Pengungkapan dilakukan pada Rabu (21/1/2026) malam. Saat petugas gabungan tiba di lokasi sekitar pukul 21.00 WIB, ditemukan delapan orang pekerja yang tengah melakukan aktivitas penambangan.

Aktivitas penambangan timah ilegal di kawasan kompleks perkantoran Pemda Bangka Tengah yang telah ditertibkan aparat kepolisian, Rabu (21/1/2026).

Empat Tersangka Diamankan

Dalam penertiban tersebut, empat orang pekerja berhasil melarikan diri, sementara empat lainnya berhasil diamankan dan dibawa ke Polres Bangka Tengah untuk pemeriksaan lebih lanjut.

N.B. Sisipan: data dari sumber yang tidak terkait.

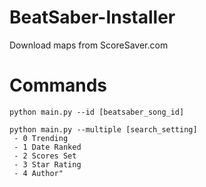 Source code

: # BeatSaber-Installer
Download maps from ScoreSaver.com

# Commands
```
python main.py --id [beatsaber_song_id]
```
```
python main.py --multiple [search_setting]
 - 0 Trending
 - 1 Date Ranked
 - 2 Scores Set
 - 3 Star Rating
 - 4 Author"
```
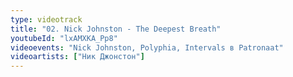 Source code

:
 ```yaml
---
type: videotrack
title: "02. Nick Johnston - The Deepest Breath"
youtubeId: "lxAMXKA_Pp8"
videoevents: "Nick Johnston, Polyphia, Intervals в Patronaat"
videoartists: ["Ник Джонстон"]
---
```

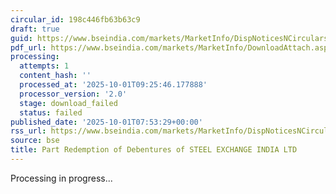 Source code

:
 ```yaml
---
circular_id: 198c446fb63b63c9
draft: true
guid: https://www.bseindia.com/markets/MarketInfo/DispNoticesNCirculars.aspx?Noticeid={6986A46B-2844-423B-9BE1-445FF4D4AFF6}&noticeno=20251001-9&dt=10/01/2025&icount=9&totcount=18&flag=0
pdf_url: https://www.bseindia.com/markets/MarketInfo/DownloadAttach.aspx?id=20251001-9&attachedId=
processing:
  attempts: 1
  content_hash: ''
  processed_at: '2025-10-01T09:25:46.177888'
  processor_version: '2.0'
  stage: download_failed
  status: failed
published_date: '2025-10-01T07:53:29+00:00'
rss_url: https://www.bseindia.com/markets/MarketInfo/DispNoticesNCirculars.aspx?Noticeid={6986A46B-2844-423B-9BE1-445FF4D4AFF6}&noticeno=20251001-9&dt=10/01/2025&icount=9&totcount=18&flag=0
source: bse
title: Part Redemption of Debentures of STEEL EXCHANGE INDIA LTD
---
```


Processing in progress... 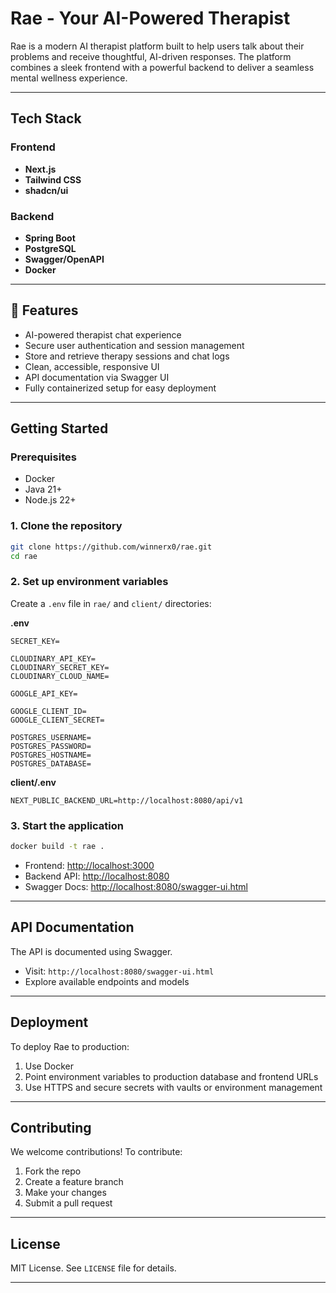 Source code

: # Rae - Your AI-Powered Therapist

Rae is a modern AI therapist platform built to help users talk about their problems and receive thoughtful, AI-driven responses. The platform combines a sleek frontend with a powerful backend to deliver a seamless mental wellness experience.

---

## Tech Stack

### Frontend

* **Next.js** 
* **Tailwind CSS**
* **shadcn/ui**

### Backend

* **Spring Boot**
* **PostgreSQL**
* **Swagger/OpenAPI**
* **Docker**

---

## 📂 Features

* AI-powered therapist chat experience
* Secure user authentication and session management
* Store and retrieve therapy sessions and chat logs
* Clean, accessible, responsive UI
* API documentation via Swagger UI
* Fully containerized setup for easy deployment

---

## Getting Started

### Prerequisites

* Docker
* Java 21+
* Node.js 22+

### 1. Clone the repository

```bash
git clone https://github.com/winnerx0/rae.git
cd rae
```

### 2. Set up environment variables

Create a `.env` file in `rae/` and `client/` directories:

**.env**

```env
SECRET_KEY=

CLOUDINARY_API_KEY=
CLOUDINARY_SECRET_KEY=
CLOUDINARY_CLOUD_NAME=

GOOGLE_API_KEY=

GOOGLE_CLIENT_ID=
GOOGLE_CLIENT_SECRET=

POSTGRES_USERNAME=
POSTGRES_PASSWORD=
POSTGRES_HOSTNAME=
POSTGRES_DATABASE=
```

**client/.env**

```env
NEXT_PUBLIC_BACKEND_URL=http://localhost:8080/api/v1
```

### 3. Start the application

```bash
docker build -t rae .
```

* Frontend: [http://localhost:3000](http://localhost:3000)
* Backend API: [http://localhost:8080](http://localhost:8080)
* Swagger Docs: [http://localhost:8080/swagger-ui.html](http://localhost:8080/swagger-ui.html)

---

## API Documentation

The API is documented using Swagger.

* Visit: `http://localhost:8080/swagger-ui.html`
* Explore available endpoints and models

---

## Deployment

To deploy Rae to production:

1. Use Docker
2. Point environment variables to production database and frontend URLs
3. Use HTTPS and secure secrets with vaults or environment management

---

## Contributing

We welcome contributions! To contribute:

1. Fork the repo
2. Create a feature branch
3. Make your changes
4. Submit a pull request

---

## License

MIT License. See `LICENSE` file for details.

--- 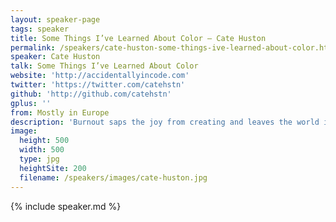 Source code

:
 ```yaml
---
layout: speaker-page
tags: speaker
title: Some Things I’ve Learned About Color – Cate Huston
permalink: /speakers/cate-huston-some-things-ive-learned-about-color.html
speaker: Cate Huston
talk: Some Things I’ve Learned About Color
website: 'http://accidentallyincode.com'
twitter: 'https://twitter.com/catehstn'
github: 'http://github.com/catehstn'
gplus: ''
from: Mostly in Europe
description: 'Burnout saps the joy from creating and leaves the world in shades of grey. What do you do when you realise your work is meaningless and you dread going in every day? As an engineer, you can analyse the system, determine what is missing, and inject some much needed color.'
image:
  height: 500
  width: 500
  type: jpg
  heightSite: 200
  filename: /speakers/images/cate-huston.jpg
---
```


{% include speaker.md %}
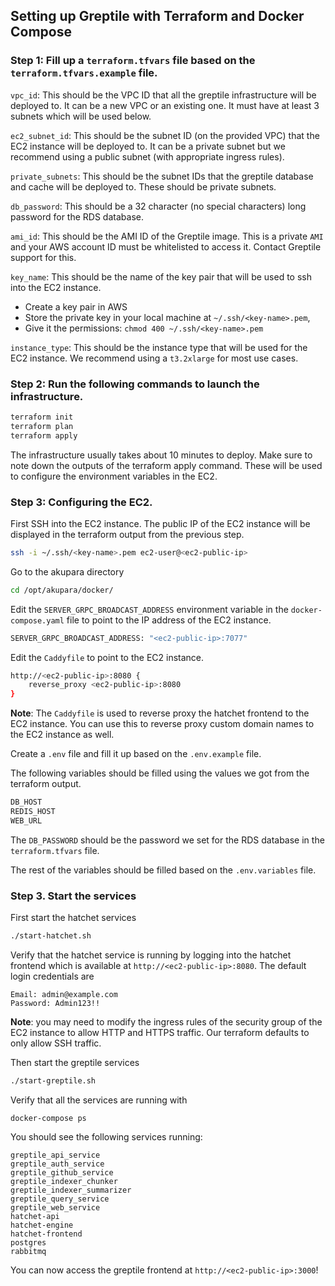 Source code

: ## Setting up Greptile with Terraform and Docker Compose

### Step 1: Fill up a `terraform.tfvars` file based on the `terraform.tfvars.example` file.

`vpc_id`: This should be the VPC ID that all the greptile infrastructure will be deployed to. It can be a new VPC or an existing one. It must have at least 3 subnets which will be used below.

`ec2_subnet_id`: This should be the subnet ID (on the provided VPC) that the EC2 instance will be deployed to. It can be a private subnet but we recommend using a public subnet (with appropriate ingress rules).

`private_subnets`: This should be the subnet IDs that the greptile database and cache will be deployed to. These should be private subnets.

`db_password`: This should be a 32 character (no special characters) long password for the RDS database.

`ami_id`: This should be the AMI ID of the Greptile image. This is a private `AMI` and your AWS account ID must be whitelisted to access it. Contact Greptile support for this. 

`key_name`: This should be the name of the key pair that will be used to ssh into the EC2 instance.

- Create a key pair in AWS 
- Store the private key in your local machine at `~/.ssh/<key-name>.pem`,
- Give it the permissions: `chmod 400 ~/.ssh/<key-name>.pem`

`instance_type`: This should be the instance type that will be used for the EC2 instance. We recommend using a `t3.2xlarge` for most use cases.


### Step 2: Run the following commands to launch the infrastructure.
```bash
terraform init
terraform plan
terraform apply
```
The infrastructure usually takes about 10 minutes to deploy.
Make sure to note down the outputs of the terraform apply command. These will be used to configure the environment variables in the EC2.


### Step 3: Configuring the EC2.
First SSH into the EC2 instance. The public IP of the EC2 instance will be displayed in the terraform output from the previous step. 
```bash
ssh -i ~/.ssh/<key-name>.pem ec2-user@<ec2-public-ip>
```

Go to the akupara directory 
```bash
cd /opt/akupara/docker/
```

Edit the `SERVER_GRPC_BROADCAST_ADDRESS` environment variable in the `docker-compose.yaml` file to point to the IP address of the EC2 instance. 
```bash
SERVER_GRPC_BROADCAST_ADDRESS: "<ec2-public-ip>:7077"
```

Edit the `Caddyfile` to point to the EC2 instance.
```bash
http://<ec2-public-ip>:8080 {
    reverse_proxy <ec2-public-ip>:8080
}
```

**Note**: The `Caddyfile` is used to reverse proxy the hatchet frontend to the EC2 instance. You can use this to reverse proxy custom domain names to the EC2 instance as well.

Create a `.env` file and fill it up based on the `.env.example` file.

The following variables should be filled using the values we got from the terraform output.

```bash
DB_HOST
REDIS_HOST
WEB_URL
```

The `DB_PASSWORD` should be the password we set for the RDS database in the `terraform.tfvars` file.

The rest of the variables should be filled based on the `.env.variables` file.

### Step 3. Start the services

First start the hatchet services
```bash
./start-hatchet.sh
```

Verify that the hatchet service is running by logging into the hatchet frontend which is available at `http://<ec2-public-ip>:8080`. The default login credentials are 
```
Email: admin@example.com
Password: Admin123!!
```

**Note**: you may need to modify the ingress rules of the security group of the EC2 instance to allow HTTP and HTTPS traffic. Our terraform defaults to only allow SSH traffic. 

Then start the greptile services
```bash
./start-greptile.sh
```

Verify that all the services are running with 
```
docker-compose ps
```

You should see the following services running:
```
greptile_api_service
greptile_auth_service
greptile_github_service
greptile_indexer_chunker
greptile_indexer_summarizer
greptile_query_service
greptile_web_service
hatchet-api
hatchet-engine
hatchet-frontend
postgres
rabbitmq
```

You can now access the greptile frontend at `http://<ec2-public-ip>:3000`!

Dari hasil pemeriksaan, keempat pekerja yang diamankan tersebut kemudian ditetapkan sebagai tersangka. Berdasarkan keterangan yang diperoleh penyidik, diketahui bahwa pemilik tambang berinisial AC dan kuasa lapangan berinisial FR tidak berada di lokasi saat penertiban berlangsung.

BACA JUGA: Kapal Tenggelam, Tiga Nelayan Lolos dari Maut


Barang Bukti dan Pengembangan Penyidikan

Selain mengamankan para tersangka, polisi juga menyita sejumlah barang bukti berupa satu unit mesin tanah jenis Fuso beserta pompa, satu unit mesin air jenis Donfeng beserta pompa, satu buah sakan, selang, satu gulung selang monitor, serta satu gulung selang tanah.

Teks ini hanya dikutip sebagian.